David Hembrow said...

Hi Klaus: You're right, there are quite a lot of cars. I agree it would like nicer without them.

However, The Netherlands is quite a rich country. With that comes a high rate of car ownership and a need for them to be parked.

However, car ownership is a little lower than you'd expect for a country like this, and usage of cars is quite dramatically lower than similar countries.

There are places where cars are parked at the edge of the neighbourhood. I've updated the blog post to show one.

Isla... said...

The problem with this is that people like to be able to see their car from their home.

Each to there own. I'd be quite happy to park mine elsewhere. It's no Roller!

Cottenham Cyclist said...

Some of you may have seen Playing Out. Closing off residential roads to let children play in them after school.

Some of the discussions I saw around this thought it was a terrible idea teaching children to play in roads. Others thought it was a bad idea because they (as a driver) didn't want to run over a child (err slow down then!)

Jack Thurston said...

In the UK, Sustrans has a programme for doing this kind of thing, often with a lot of local involvement with the people who live in the street. It's called DIY Streets:

A very low cost version of this is the idea of filtered permeability that is being applied in some parts of Hackney. For the cost of a few bollards and a bit of paving, a former rat-run is transformed into a residential haven.

Hackney's Public Realm planning document is one of the best you'll find on these shores. Worth a read, with some good examples:

I hope to cover Hackney and the City of London's embrace of filtered permeability in a future edition of the radio programme.

Clark in Vancouver said...

Some people here in North America (who I guess feel threatened by the new cycling infrastructure that's appearing) have said that the Netherlands is anti-car and there is a high tax on gasoline, etc. and that's why people cycle there. This shows that people do have cars and they're one way of getting around.
Are the policies in the NL anti-car or are they just pro-cycling?

David Hembrow said...

Cottenham Cyclist: Playing Out is a great initiative. I covered it in May.

Jack: This is more than just filtered permeability. I hope to see Hackney and other places in the UK begin to make good progress.

However, talk is cheap, and the UK has been talking more than acting for years.

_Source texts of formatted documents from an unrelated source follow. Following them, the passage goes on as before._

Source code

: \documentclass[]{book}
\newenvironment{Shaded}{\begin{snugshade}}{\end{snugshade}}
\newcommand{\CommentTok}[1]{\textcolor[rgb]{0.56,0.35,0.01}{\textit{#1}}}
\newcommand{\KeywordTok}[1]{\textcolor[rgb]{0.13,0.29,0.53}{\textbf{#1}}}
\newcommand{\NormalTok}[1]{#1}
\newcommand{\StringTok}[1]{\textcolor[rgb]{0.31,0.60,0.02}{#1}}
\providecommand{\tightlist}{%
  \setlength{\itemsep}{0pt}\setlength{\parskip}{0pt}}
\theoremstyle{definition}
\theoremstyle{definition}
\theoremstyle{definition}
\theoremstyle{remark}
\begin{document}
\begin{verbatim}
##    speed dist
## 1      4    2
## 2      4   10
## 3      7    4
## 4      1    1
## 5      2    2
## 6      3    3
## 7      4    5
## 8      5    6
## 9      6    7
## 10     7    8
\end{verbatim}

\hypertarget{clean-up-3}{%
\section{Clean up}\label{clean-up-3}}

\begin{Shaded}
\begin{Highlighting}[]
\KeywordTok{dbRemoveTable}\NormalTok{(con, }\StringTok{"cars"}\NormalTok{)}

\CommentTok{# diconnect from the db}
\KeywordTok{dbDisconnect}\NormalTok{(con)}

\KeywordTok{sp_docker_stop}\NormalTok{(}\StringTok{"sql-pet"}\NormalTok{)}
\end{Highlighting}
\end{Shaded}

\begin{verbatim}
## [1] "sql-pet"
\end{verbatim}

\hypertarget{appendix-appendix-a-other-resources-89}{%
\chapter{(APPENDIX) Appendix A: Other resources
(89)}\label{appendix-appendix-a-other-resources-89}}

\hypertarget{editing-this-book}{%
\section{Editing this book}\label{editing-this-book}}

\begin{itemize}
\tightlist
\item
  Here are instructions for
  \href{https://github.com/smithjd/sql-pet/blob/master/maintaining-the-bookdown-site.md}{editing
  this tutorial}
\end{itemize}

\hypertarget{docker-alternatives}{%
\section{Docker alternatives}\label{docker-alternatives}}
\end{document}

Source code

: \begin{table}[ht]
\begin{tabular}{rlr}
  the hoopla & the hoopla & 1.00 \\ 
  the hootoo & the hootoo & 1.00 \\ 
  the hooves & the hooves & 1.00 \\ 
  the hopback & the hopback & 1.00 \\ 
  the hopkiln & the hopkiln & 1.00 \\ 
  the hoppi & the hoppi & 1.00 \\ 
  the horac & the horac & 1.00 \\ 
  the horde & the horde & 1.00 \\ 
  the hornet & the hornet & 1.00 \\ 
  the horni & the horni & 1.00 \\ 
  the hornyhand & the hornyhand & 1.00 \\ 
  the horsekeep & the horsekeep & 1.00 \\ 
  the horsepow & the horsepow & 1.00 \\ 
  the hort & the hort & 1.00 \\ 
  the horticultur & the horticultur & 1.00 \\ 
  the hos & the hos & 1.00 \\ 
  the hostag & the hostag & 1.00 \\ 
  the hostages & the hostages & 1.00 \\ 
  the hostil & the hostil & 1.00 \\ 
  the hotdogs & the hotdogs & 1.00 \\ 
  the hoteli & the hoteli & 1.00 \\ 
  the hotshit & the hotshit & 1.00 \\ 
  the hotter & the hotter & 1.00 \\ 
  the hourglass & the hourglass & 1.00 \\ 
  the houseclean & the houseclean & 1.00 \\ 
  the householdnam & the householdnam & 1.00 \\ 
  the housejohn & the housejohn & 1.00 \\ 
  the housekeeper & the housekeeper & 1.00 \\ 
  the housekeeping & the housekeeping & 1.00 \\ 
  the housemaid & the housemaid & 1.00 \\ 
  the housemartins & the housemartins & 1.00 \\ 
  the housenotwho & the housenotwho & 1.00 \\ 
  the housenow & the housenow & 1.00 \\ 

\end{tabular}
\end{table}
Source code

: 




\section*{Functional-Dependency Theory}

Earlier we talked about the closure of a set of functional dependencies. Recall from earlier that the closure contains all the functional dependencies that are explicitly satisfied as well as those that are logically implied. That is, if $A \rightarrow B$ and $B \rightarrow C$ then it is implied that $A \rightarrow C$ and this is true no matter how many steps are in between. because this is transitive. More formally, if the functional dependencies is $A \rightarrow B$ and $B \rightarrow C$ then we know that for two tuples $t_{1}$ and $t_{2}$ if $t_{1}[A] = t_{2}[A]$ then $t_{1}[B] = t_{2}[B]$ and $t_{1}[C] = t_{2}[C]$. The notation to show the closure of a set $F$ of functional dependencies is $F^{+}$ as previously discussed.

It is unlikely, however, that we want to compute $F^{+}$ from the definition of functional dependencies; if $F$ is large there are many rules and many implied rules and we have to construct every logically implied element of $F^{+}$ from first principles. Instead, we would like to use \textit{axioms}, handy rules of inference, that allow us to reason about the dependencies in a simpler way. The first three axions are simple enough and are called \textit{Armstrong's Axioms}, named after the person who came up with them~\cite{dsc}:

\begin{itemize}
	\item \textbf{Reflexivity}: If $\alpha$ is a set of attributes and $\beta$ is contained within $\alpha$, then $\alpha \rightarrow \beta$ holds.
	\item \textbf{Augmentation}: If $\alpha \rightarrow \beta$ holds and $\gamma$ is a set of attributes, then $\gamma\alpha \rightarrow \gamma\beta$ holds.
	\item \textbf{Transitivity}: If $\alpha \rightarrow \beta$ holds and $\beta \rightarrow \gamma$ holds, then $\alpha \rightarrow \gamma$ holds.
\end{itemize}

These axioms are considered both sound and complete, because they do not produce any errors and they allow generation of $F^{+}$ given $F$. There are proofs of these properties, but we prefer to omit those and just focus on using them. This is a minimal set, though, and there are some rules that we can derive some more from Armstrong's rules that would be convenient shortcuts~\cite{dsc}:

Clark: The Netherlands has never been anti-car, nor anti-bike. A few fringe elements may be either of those, but the mainstream is not.

What's more, the cost of motoring has never had any correlation with cycling modal share.

The extraordinary use of bikes in the Netherlands is simply the power of offering cycling as a positive choice, rather than as something which only enthusiasts will take part in.

Alexa said...

We stayed on a street in Haarlem that looked a lot like that. Barely wide enough for a small delivery truck to make it past the parked cars. Ice cream man just parked in the middle of the street. Great block party. Kids playing outside all day long.

Part of the problem here in the USA is that we've gotten so used to having lots of space for vehicles on the roads. I live in a small, old city with small, old streets. When we got snowed under last winter, delivery trucks and school busses were getting stuck in the snow banks and drivers were complaining that they had no room to park their over-size (compared to NL) cars on the street. If everything were scaled to Euro-size, we'd probably have been fine. And people could have gotten around with public transit and not even needed their cars.

Branko Collin said...

I blogged about Dutch play streets a while back. Instead of being closed off for the occassion, they are closed off permanently:

The difference with woonerven is that cars are allowed on woonerven.